● Entries shown:

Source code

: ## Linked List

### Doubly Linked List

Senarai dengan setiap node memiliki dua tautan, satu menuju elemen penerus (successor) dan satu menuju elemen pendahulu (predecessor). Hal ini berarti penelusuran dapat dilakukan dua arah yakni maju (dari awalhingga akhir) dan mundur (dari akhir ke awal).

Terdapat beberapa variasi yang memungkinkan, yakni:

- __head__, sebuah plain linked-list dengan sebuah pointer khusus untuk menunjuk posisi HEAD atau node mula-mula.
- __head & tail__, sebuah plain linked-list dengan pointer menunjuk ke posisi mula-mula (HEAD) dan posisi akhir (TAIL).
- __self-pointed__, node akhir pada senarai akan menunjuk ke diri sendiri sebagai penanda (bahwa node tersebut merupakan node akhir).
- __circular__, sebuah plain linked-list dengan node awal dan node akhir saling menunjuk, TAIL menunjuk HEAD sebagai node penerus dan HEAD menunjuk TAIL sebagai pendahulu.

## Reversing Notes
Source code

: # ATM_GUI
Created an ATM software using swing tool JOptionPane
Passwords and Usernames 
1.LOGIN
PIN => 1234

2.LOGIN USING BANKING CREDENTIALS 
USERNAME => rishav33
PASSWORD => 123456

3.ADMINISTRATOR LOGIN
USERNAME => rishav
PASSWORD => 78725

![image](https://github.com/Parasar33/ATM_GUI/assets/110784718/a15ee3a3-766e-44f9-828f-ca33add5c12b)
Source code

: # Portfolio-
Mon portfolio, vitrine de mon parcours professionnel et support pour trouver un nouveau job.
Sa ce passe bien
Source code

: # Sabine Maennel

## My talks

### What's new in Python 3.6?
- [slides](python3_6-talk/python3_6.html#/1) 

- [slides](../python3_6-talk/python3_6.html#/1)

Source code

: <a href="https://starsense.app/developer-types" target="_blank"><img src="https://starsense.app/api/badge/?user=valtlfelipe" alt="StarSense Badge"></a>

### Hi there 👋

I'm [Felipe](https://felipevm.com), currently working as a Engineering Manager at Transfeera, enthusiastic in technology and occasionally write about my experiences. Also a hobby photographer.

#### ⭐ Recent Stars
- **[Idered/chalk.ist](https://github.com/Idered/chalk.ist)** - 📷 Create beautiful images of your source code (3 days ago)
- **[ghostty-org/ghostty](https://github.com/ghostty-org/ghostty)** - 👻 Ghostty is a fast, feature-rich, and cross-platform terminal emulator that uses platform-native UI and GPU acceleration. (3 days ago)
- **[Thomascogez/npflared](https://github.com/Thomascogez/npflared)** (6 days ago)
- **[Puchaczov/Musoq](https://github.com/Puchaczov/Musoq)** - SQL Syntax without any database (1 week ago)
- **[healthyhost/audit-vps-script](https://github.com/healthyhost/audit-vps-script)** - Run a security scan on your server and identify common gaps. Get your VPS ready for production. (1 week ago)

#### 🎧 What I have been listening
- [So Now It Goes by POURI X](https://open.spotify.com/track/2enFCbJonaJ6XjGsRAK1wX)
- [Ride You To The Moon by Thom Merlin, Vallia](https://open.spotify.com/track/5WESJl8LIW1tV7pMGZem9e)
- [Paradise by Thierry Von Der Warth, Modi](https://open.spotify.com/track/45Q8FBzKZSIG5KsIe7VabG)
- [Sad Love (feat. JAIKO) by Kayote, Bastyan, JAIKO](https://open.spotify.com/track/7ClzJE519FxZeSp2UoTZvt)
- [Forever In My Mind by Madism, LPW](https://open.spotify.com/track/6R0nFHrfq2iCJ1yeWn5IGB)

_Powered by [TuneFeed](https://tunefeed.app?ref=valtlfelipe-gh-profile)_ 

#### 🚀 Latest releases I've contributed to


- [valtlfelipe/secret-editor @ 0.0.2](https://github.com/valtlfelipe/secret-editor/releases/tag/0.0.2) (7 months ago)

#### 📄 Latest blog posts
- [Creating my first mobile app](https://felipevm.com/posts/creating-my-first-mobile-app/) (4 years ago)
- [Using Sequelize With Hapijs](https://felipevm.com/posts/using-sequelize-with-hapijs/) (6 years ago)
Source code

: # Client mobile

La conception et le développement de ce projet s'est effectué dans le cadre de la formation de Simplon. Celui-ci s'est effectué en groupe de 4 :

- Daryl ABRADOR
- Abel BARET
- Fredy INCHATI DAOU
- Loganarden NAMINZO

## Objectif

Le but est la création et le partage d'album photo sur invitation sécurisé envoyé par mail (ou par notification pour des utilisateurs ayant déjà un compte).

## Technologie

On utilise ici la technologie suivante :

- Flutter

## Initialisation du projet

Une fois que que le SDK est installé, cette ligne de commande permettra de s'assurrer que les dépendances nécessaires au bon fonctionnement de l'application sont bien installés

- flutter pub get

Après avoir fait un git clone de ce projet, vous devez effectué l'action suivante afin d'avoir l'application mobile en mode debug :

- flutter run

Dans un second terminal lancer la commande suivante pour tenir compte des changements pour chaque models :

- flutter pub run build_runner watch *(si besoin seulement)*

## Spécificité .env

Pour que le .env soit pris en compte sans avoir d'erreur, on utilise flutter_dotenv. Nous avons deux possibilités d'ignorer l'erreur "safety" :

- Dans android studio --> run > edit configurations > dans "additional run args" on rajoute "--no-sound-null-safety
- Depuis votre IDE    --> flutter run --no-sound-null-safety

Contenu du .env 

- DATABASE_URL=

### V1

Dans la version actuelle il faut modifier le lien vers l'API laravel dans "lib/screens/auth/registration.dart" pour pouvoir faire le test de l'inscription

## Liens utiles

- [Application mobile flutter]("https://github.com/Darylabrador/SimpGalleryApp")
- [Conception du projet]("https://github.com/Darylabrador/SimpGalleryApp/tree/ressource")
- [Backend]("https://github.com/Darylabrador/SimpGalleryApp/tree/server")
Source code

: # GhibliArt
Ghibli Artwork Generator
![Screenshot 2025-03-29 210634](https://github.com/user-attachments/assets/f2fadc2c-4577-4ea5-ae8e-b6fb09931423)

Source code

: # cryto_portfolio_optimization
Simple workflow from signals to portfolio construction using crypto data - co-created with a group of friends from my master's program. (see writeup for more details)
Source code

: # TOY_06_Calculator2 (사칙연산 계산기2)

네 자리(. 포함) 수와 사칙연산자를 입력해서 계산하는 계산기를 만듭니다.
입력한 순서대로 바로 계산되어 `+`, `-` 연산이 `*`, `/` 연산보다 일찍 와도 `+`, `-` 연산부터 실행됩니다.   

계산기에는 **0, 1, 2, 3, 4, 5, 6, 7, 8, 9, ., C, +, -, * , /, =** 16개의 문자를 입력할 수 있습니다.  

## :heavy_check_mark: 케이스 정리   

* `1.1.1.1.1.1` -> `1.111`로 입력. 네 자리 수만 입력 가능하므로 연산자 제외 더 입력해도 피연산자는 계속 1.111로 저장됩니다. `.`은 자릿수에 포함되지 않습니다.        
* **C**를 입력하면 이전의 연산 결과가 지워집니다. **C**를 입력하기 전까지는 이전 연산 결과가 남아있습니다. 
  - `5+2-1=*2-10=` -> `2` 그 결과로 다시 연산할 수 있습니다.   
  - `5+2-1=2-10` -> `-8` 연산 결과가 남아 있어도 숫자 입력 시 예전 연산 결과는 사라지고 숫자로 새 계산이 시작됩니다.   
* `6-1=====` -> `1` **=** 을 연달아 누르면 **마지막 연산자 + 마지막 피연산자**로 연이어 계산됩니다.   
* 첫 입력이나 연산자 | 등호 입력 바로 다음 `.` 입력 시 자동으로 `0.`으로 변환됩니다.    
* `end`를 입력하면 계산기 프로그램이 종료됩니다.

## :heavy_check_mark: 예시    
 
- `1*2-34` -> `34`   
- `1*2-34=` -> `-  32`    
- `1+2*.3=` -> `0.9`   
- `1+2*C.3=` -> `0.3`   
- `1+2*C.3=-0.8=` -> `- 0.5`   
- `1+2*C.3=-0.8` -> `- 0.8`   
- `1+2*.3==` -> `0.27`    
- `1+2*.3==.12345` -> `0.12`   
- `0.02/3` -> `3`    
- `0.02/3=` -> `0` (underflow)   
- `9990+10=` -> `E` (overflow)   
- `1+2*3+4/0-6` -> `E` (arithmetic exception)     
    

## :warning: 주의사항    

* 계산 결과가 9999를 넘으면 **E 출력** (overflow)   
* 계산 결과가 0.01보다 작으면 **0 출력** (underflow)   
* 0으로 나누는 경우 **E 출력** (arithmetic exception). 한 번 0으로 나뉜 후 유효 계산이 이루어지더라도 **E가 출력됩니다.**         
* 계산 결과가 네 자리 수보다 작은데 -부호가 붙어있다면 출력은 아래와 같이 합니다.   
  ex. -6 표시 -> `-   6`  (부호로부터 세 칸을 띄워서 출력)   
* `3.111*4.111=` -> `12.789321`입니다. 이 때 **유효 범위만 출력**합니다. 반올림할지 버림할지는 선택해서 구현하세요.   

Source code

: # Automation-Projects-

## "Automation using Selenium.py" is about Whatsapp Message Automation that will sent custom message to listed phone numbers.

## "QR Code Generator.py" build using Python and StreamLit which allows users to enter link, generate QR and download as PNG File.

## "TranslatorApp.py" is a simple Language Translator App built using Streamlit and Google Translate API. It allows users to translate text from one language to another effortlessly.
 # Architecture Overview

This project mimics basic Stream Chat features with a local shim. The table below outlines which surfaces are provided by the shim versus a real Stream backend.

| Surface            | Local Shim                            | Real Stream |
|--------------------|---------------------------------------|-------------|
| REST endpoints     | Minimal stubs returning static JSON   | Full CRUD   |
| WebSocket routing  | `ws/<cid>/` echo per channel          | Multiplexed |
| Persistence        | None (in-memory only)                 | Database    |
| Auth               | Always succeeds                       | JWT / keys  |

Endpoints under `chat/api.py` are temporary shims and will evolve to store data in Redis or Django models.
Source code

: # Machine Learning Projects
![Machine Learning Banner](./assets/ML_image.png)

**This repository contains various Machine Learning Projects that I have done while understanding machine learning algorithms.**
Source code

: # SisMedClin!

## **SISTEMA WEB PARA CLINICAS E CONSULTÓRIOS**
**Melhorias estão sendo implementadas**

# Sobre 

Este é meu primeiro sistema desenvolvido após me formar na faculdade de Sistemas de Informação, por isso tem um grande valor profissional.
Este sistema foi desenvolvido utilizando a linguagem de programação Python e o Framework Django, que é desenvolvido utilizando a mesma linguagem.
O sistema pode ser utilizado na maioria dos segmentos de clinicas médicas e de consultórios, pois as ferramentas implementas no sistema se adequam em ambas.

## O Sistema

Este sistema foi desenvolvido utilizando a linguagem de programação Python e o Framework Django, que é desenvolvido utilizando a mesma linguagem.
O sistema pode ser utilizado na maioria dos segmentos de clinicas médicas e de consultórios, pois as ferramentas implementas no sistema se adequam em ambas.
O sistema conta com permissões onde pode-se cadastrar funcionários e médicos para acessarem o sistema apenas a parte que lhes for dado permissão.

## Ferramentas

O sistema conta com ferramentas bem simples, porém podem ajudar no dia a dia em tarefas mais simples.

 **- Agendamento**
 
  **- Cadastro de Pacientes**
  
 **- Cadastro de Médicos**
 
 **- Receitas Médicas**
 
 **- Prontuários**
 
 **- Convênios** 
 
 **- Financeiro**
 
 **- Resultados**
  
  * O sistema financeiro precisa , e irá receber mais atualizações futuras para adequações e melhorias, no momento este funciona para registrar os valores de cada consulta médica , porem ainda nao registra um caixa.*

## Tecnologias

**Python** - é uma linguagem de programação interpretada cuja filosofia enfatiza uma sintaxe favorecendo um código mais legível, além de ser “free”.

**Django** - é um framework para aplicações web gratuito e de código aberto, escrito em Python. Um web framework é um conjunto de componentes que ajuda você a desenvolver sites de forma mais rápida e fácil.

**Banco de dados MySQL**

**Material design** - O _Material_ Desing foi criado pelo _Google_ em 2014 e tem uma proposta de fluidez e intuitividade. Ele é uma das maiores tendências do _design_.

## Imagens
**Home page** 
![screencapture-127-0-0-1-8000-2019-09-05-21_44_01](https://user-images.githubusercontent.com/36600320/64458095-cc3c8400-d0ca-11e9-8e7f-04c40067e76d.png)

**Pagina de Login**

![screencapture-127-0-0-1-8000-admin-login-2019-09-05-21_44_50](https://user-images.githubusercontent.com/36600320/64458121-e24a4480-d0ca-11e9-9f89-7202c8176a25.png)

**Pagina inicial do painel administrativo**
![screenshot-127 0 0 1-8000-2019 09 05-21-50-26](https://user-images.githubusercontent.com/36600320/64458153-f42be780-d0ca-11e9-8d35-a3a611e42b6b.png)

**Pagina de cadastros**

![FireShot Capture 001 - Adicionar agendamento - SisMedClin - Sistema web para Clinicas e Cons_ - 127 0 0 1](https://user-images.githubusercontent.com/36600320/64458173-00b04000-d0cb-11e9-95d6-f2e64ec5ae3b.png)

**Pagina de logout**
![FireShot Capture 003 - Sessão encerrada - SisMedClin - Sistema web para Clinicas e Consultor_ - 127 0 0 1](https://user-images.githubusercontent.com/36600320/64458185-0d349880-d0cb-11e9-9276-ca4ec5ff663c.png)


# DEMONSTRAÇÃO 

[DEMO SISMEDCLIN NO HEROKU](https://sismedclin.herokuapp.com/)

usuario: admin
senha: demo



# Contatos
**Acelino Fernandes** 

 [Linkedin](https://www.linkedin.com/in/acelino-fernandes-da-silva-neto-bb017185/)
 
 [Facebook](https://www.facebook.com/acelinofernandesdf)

● Work required:
Copy out only the lines of the records above from the one with "tendências do _design_." through the one with "do painel administrativo**", exactly as they stand, both included.

● Answer box:
**Material design** - O _Material_ Desing foi criado pelo _Google_ em 2014 e tem uma proposta de fluidez e intuitividade. Ele é uma das maiores tendências do _design_.

## Imagens
**Home page** 
![screencapture-127-0-0-1-8000-2019-09-05-21_44_01](https://user-images.githubusercontent.com/36600320/64458095-cc3c8400-d0ca-11e9-8e7f-04c40067e76d.png)

**Pagina de Login**

![screencapture-127-0-0-1-8000-admin-login-2019-09-05-21_44_50](https://user-images.githubusercontent.com/36600320/64458121-e24a4480-d0ca-11e9-9f89-7202c8176a25.png)

**Pagina inicial do painel administrativo**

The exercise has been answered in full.